End-to-End Encryption

Using Advanced Encryption Standard (AES) or Triple Data Encryption Standard (Triple DES)* encryption, email and other data remain encrypted at all points between the mobile professional’s BlackBerry smartphone and the BlackBerry Enterprise Server. And with optional support for S/MIME**, data is protected along the complete path between the sender and the recipient.

you can read the full text here and the meaning of this para as RIM lawyers have stated many times over in the US, France, China, two years back in India, and now again is that the technology standard used here doesn’t allow governments to snoop as the encryption keys are personal to the user or to the organisation that is setting it. Remember, this standard is used only for BlackBerry Enterprise Solutions, and not for those using BlackBerry  handhelds and syncing their gmail, hotmail, yahoo or even public domain hosted emails. Professionals, housewives, teenagers, and social networkers use the BlackBerry Internet solution that operators in 550 countries across the world offer, which incidentally is NOT encrypted!!

Yup! read that again-

Email messages that are sent between the BlackBerry Internet Service and your BlackBerry device are not encrypted. However, email messages that are sent between the BlackBerry Internet Service and your messaging server can be encrypted using SSL encryption.

You can read that text here. 

Torch_9800_Front_Open So what was the controversy again? why is media across continents writing about how governments are banning the BlackBerry, and why is RIM embarrassing itself in front of the media by provoking headlines such as the one in today’s Times of IndiaBlackBerry refuses to help on security

Liquor Baron Late Manu Chhabria when beleaguered by negative press had once said, “any publicity is good for business!” RIM would agree, in the last 5 years, BlackBerry users have grown from 5 million in 2005 to 41 million in 2009 worldwide, and counting!

So, if the controversy is about Enterprise encryption and not for normal push mail service, why doesn’t either party bend? First, Businesses are increasingly cross border, large military- industrial complexes, like to protect their data from government snoops. RIM built its business around serving knowledge sectors who need to protect and value IPR, to the extent of cocking a snook at the government. Even today, with  its wide acceptance as a high-end mobile device competing in looks, service, usage and snob appeal with the Apple iPhone and Nokia N/E series, RIM is doing well to protect its mobile data user base, which incidentally is also growing.
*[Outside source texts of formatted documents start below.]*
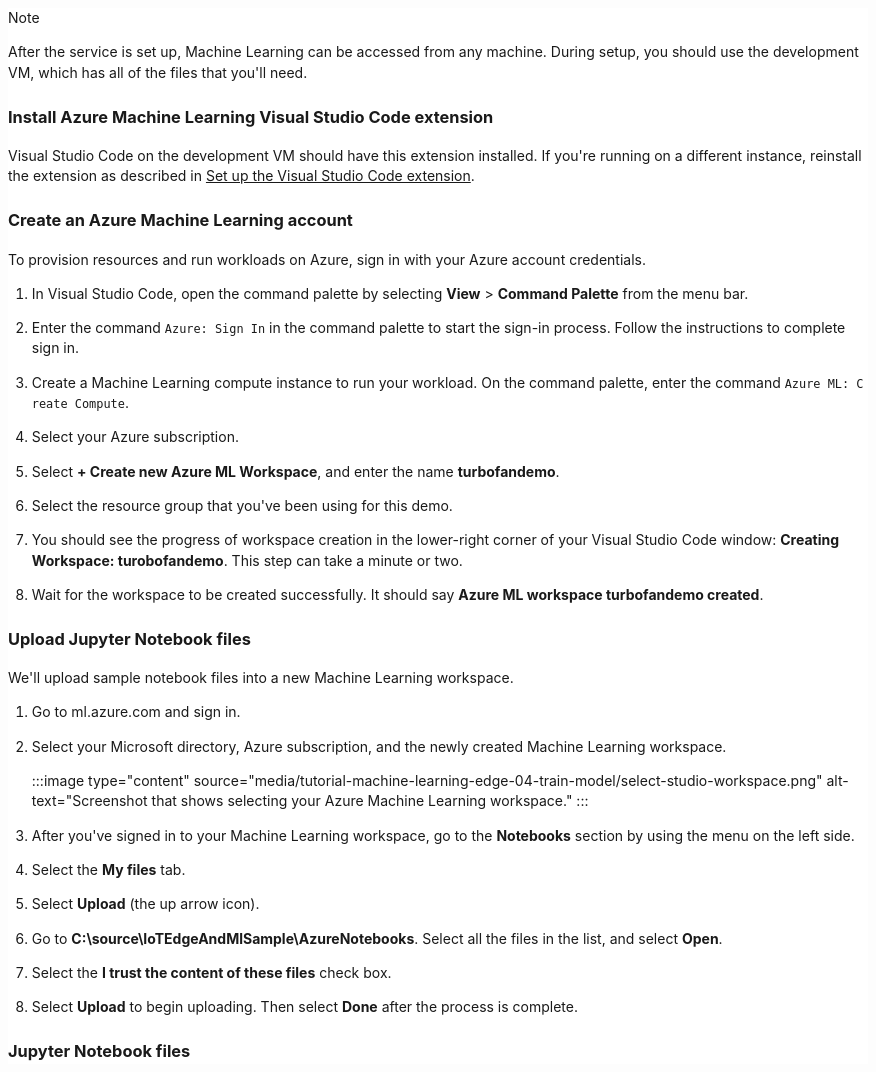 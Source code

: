 > [!NOTE]
> After the service is set up, Machine Learning can be accessed from any machine. During setup, you should use the development VM, which has all of the files that you'll need.

### Install Azure Machine Learning Visual Studio Code extension

Visual Studio Code on the development VM should have this extension installed. If you're running on a different instance, reinstall the extension as described in [Set up the Visual Studio Code extension](../machine-learning/how-to-setup-vs-code.md).

### Create an Azure Machine Learning account

To provision resources and run workloads on Azure, sign in with your Azure account credentials.

1. In Visual Studio Code, open the command palette by selecting **View** > **Command Palette** from the menu bar.

1. Enter the command `Azure: Sign In` in the command palette to start the sign-in process. Follow the instructions to complete sign in.

1. Create a Machine Learning compute instance to run your workload. On the command palette, enter the command `Azure ML: Create Compute`.
1. Select your Azure subscription.
1. Select **+ Create new Azure ML Workspace**, and enter the name **turbofandemo**.
1. Select the resource group that you've been using for this demo.
1. You should see the progress of workspace creation in the lower-right corner of your Visual Studio Code window: **Creating Workspace: turobofandemo**. This step can take a minute or two.
1. Wait for the workspace to be created successfully. It should say **Azure ML workspace turbofandemo created**.

### Upload Jupyter Notebook files

We'll upload sample notebook files into a new Machine Learning workspace.

1. Go to ml.azure.com and sign in.
1. Select your Microsoft directory, Azure subscription, and the newly created Machine Learning workspace.

    :::image type="content" source="media/tutorial-machine-learning-edge-04-train-model/select-studio-workspace.png" alt-text="Screenshot that shows selecting your Azure Machine Learning workspace." :::

1. After you've signed in to your Machine Learning workspace, go to the **Notebooks** section by using the menu on the left side.
1. Select the **My files** tab.

1. Select **Upload** (the up arrow icon).

1. Go to **C:\source\IoTEdgeAndMlSample\AzureNotebooks**. Select all the files in the list, and select **Open**.

1. Select the **I trust the content of these files** check box.

1. Select **Upload** to begin uploading. Then select **Done** after the process is complete.

### Jupyter Notebook files
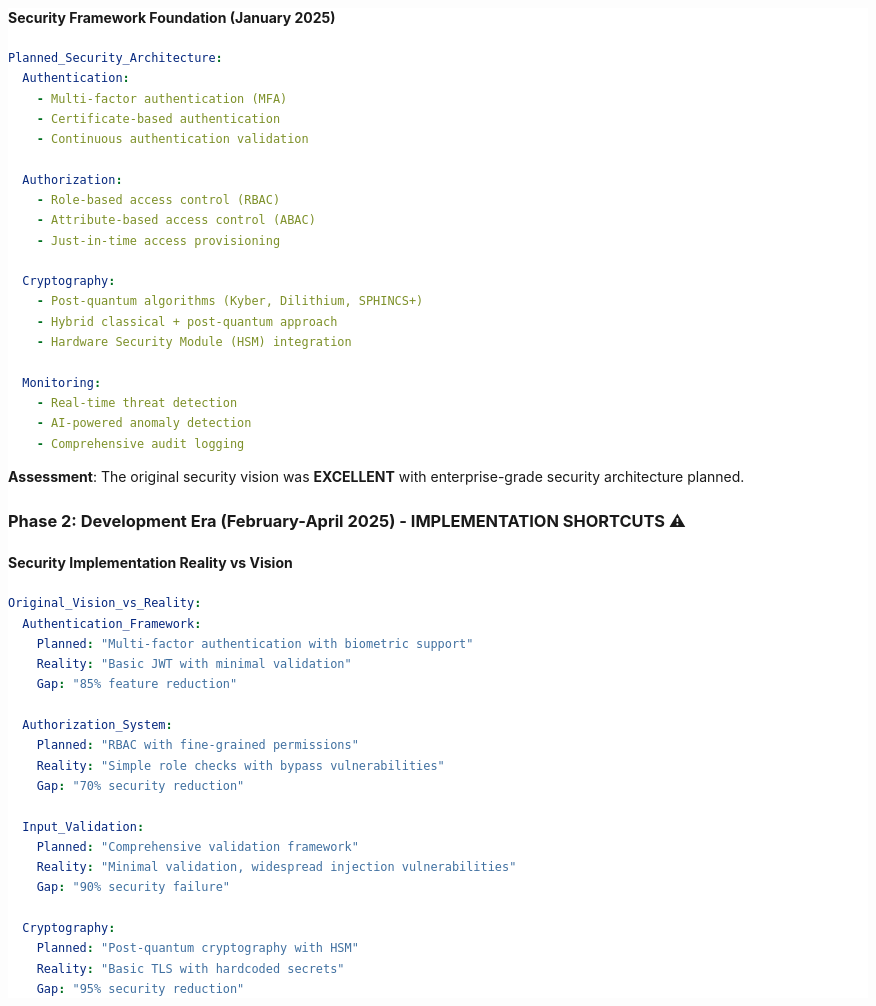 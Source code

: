 
#### Security Framework Foundation (January 2025)
```yaml
Planned_Security_Architecture:
  Authentication:
    - Multi-factor authentication (MFA)
    - Certificate-based authentication
    - Continuous authentication validation
    
  Authorization:
    - Role-based access control (RBAC)
    - Attribute-based access control (ABAC)
    - Just-in-time access provisioning
    
  Cryptography:
    - Post-quantum algorithms (Kyber, Dilithium, SPHINCS+)
    - Hybrid classical + post-quantum approach
    - Hardware Security Module (HSM) integration
    
  Monitoring:
    - Real-time threat detection
    - AI-powered anomaly detection
    - Comprehensive audit logging
```

**Assessment**: The original security vision was **EXCELLENT** with enterprise-grade security architecture planned.

### Phase 2: Development Era (February-April 2025) - IMPLEMENTATION SHORTCUTS ⚠️

#### Security Implementation Reality vs Vision

```yaml
Original_Vision_vs_Reality:
  Authentication_Framework:
    Planned: "Multi-factor authentication with biometric support"
    Reality: "Basic JWT with minimal validation"
    Gap: "85% feature reduction"
    
  Authorization_System:
    Planned: "RBAC with fine-grained permissions"
    Reality: "Simple role checks with bypass vulnerabilities"
    Gap: "70% security reduction"
    
  Input_Validation:
    Planned: "Comprehensive validation framework"
    Reality: "Minimal validation, widespread injection vulnerabilities"
    Gap: "90% security failure"
    
  Cryptography:
    Planned: "Post-quantum cryptography with HSM"
    Reality: "Basic TLS with hardcoded secrets"
    Gap: "95% security reduction"
```
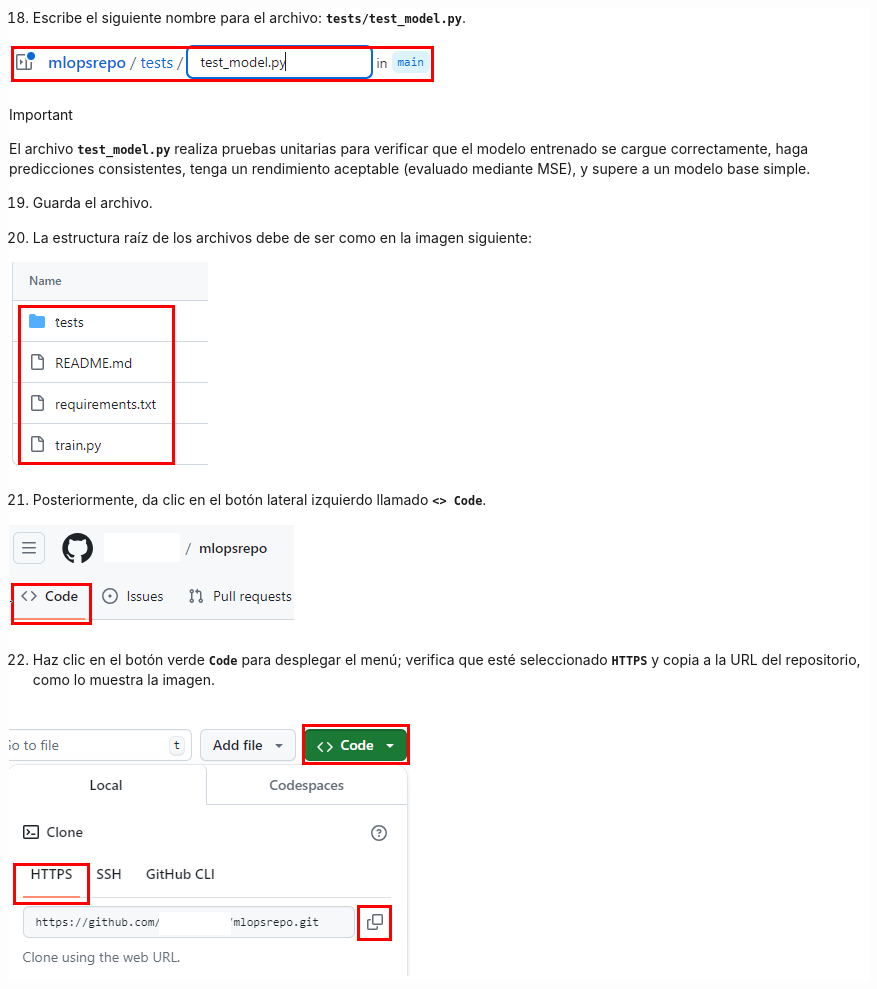 18. Escribe el siguiente nombre para el archivo: **```tests/test_model.py```**.

![githubfile2](../images/imgl3/img7.png)

> [!IMPORTANT]
> El archivo **`test_model.py`** realiza pruebas unitarias para verificar que el modelo entrenado se cargue correctamente, haga predicciones consistentes, tenga un rendimiento aceptable (evaluado mediante MSE), y supere a un modelo base simple.

19. Guarda el archivo.

20. La estructura raíz de los archivos debe de ser como en la imagen siguiente:

![githubfile3](../images/imgl3/img8.png)

21. Posteriormente, da clic en el botón lateral izquierdo llamado **`<> Code`**.

![githubfile3](../images/imgl3/img9.png)

22. Haz clic en el botón verde **`Code`** para desplegar el menú; verifica que esté seleccionado **`HTTPS`** y copia a la URL del repositorio, como lo muestra la imagen.

![githubfile3](../images/imgl3/img10.png)
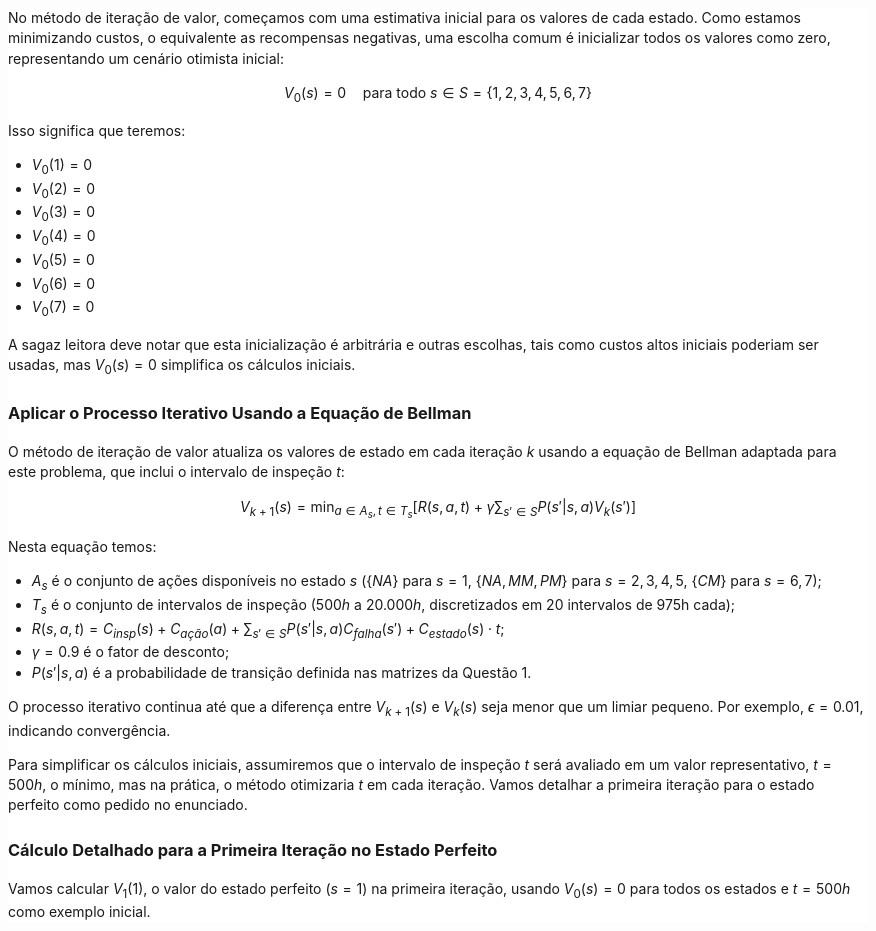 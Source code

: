 No método de iteração de valor, começamos com uma estimativa inicial para os valores de cada estado. Como estamos minimizando custos, o equivalente as recompensas negativas, uma escolha comum é inicializar todos os valores como zero, representando um cenário otimista inicial:

$$
V_0(s) = 0 \quad \text{para todo } s \in S = \{1, 2, 3, 4, 5, 6, 7\}
$$

Isso significa que teremos:

- $V_0(1) = 0$
- $V_0(2) = 0$
- $V_0(3) = 0$
- $V_0(4) = 0$
- $V_0(5) = 0$
- $V_0(6) = 0$
- $V_0(7) = 0$

A sagaz leitora deve notar que esta inicialização é arbitrária e outras escolhas, tais como custos altos iniciais poderiam ser usadas, mas $V_0(s) = 0$ simplifica os cálculos iniciais.

### Aplicar o Processo Iterativo Usando a Equação de Bellman

O método de iteração de valor atualiza os valores de estado em cada iteração $k$ usando a equação de Bellman adaptada para este problema, que inclui o intervalo de inspeção $t$:

$$
V_{k+1}(s) = \min_{a \in A_s, t \in T_s} \left[ R(s,a,t) + \gamma \sum_{s' \in S} P(s' \vert  s,a) V_k(s') \right]
$$

Nesta equação temos:

- $A_s$ é o conjunto de ações disponíveis no estado $s$ ($\{NA\}$ para $s=1$, $\{NA, MM, PM\}$ para $s=2,3,4,5$, $\{CM\}$ para $s=6,7$);
- $T_s$ é o conjunto de intervalos de inspeção ($500h$ a $20.000h$, discretizados em 20 intervalos de 975h cada);
- $R(s,a,t) = C_{insp}(s) + C_{ação}(a) + \sum_{s' \in S} P(s' \vert  s,a) C_{falha}(s') + C_{estado}(s) \cdot t$;
- $\gamma = 0.9$ é o fator de desconto;
- $P(s' \vert  s,a)$ é a probabilidade de transição definida nas matrizes da Questão 1.

O processo iterativo continua até que a diferença entre $V_{k+1}(s)$ e $V_k(s)$ seja menor que um limiar pequeno. Por exemplo, $\epsilon = 0.01$, indicando convergência.

Para simplificar os cálculos iniciais, assumiremos que o intervalo de inspeção $t$ será avaliado em um valor representativo, $t = 500h$, o mínimo, mas na prática, o método otimizaria $t$ em cada iteração. Vamos detalhar a primeira iteração para o estado perfeito como pedido no enunciado.

### Cálculo Detalhado para a Primeira Iteração no Estado Perfeito

Vamos calcular $V_1(1)$, o valor do estado perfeito ($s=1$) na primeira iteração, usando $V_0(s) = 0$ para todos os estados e $t = 500h$ como exemplo inicial.


[^2]: DEVORE, Jay L. **Probability and Statistics for Engineering and the Sciences**. 9. ed. Boston: Cengage Learning, 2016.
Why are governments bothering with unlocking the BlackBerry code? if the userbase is mainly corporates, and professional organisations, it should be easy for the Men In Black to just have a quiet chat with the IT managers of these organisations, as they set the codes, and can therefore, snoop into their own corporate email traffic. This incidentally, is standard practice, companies do have snooping policies and are responsible for email traffic originating from their employees. Remember, the news report of a Yahoo India employee being an ‘alleged’ terror suspect?

So what’s the way out?

  1. Governments can and should ask RIM for their Enterprise deployment lists. The same government agencies can then have a quiet chat with the IT managers in those companies, very discreet and very uninvasive.
  2. RIM spin doctors and lawyers should try the obvious. Read their own website and stop obfuscating facts with the governments and the media
  3. The Media could also read the same documents, instead of drumming up the noise, but then the stirring is an important part in the making of good jam.

Five years ago, BlackBerry service was available in 60 countries via 160 telecom providers, this quarter it notched its 100 millionth BlackBerry sold through 550 providers. The controversy has helped RIM spread this jam well and thick!!